The 1974 Hammersmith Council election took place on 2 May 1974 to elect members of Hammersmith London Borough Council in London, England. The whole council was up for election and the Labour party stayed in overall control of the council.

Background
Both Labour and the Conservatives fielded a full slate of 60 candidate, as usual.

The Liberal Party ran 19 candidates across seven wards - an increase on the seven candidates across three wards which they ran in 1971.

In an era when candidates could choose their party designation without reference to an officially registered entity - two candidates in the Avonmore ward ran under the 'Powellite Conservative' banner.  These were the only candidates across the whole of the London local elections to use this designation.

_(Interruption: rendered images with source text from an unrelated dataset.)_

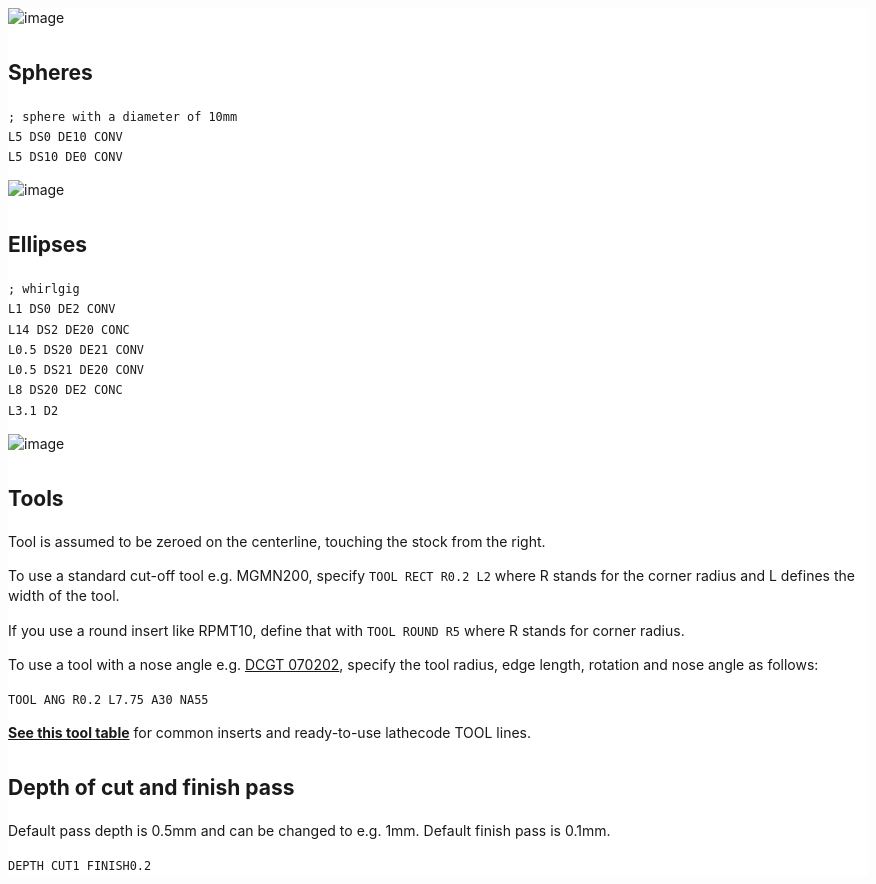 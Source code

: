![image](https://github.com/kachurovskiy/lathecode/assets/517919/b9e57828-3540-491a-b26c-f3c4e6b78e6f)

## Spheres

```
; sphere with a diameter of 10mm
L5 DS0 DE10 CONV
L5 DS10 DE0 CONV
```

![image](https://github.com/kachurovskiy/lathecode/assets/517919/3b43998a-8419-4e48-947c-fe7a2c475fa0)

## Ellipses

```
; whirlgig
L1 DS0 DE2 CONV
L14 DS2 DE20 CONC
L0.5 DS20 DE21 CONV
L0.5 DS21 DE20 CONV
L8 DS20 DE2 CONC
L3.1 D2
```

![image](https://github.com/kachurovskiy/lathecode/assets/517919/11b07d65-7ecc-411c-843d-ebd269759ca6)

## Tools

Tool is assumed to be zeroed on the centerline, touching the stock from the right.

To use a standard cut-off tool e.g. MGMN200, specify `TOOL RECT R0.2 L2` where R stands for the corner radius and L defines the width of the tool.

If you use a round insert like RPMT10, define that with `TOOL ROUND R5` where R stands for corner radius.

To use a tool with a nose angle e.g. [DCGT 070202](https://www.google.com/search?tbm=isch&q=DCGT+070202), specify the tool radius, edge length, rotation and nose angle as follows:

```
TOOL ANG R0.2 L7.75 A30 NA55
```

[**See this tool table**](https://docs.google.com/spreadsheets/d/1Tj3v0c-DxfOColeAaKtqCuPuzpS3YvOxvTCyOrsoGRw/edit#gid=0) for common inserts and ready-to-use lathecode TOOL lines.

## Depth of cut and finish pass

Default pass depth is 0.5mm and can be changed to e.g. 1mm. Default finish pass is 0.1mm.

```
DEPTH CUT1 FINISH0.2
```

Whilst 125 people across London stood as Communist Party candidates - there was just one in Hammersmith. Mr J Gould stood again in the White City ward.

Across London 72 people stood under the 'Save London Action Group' banner - but in Hammersmith there was a single such candidate, in the Crabtree ward.

Two independent candidates stood for election - one each in Crabtree ward and St Stephen's ward.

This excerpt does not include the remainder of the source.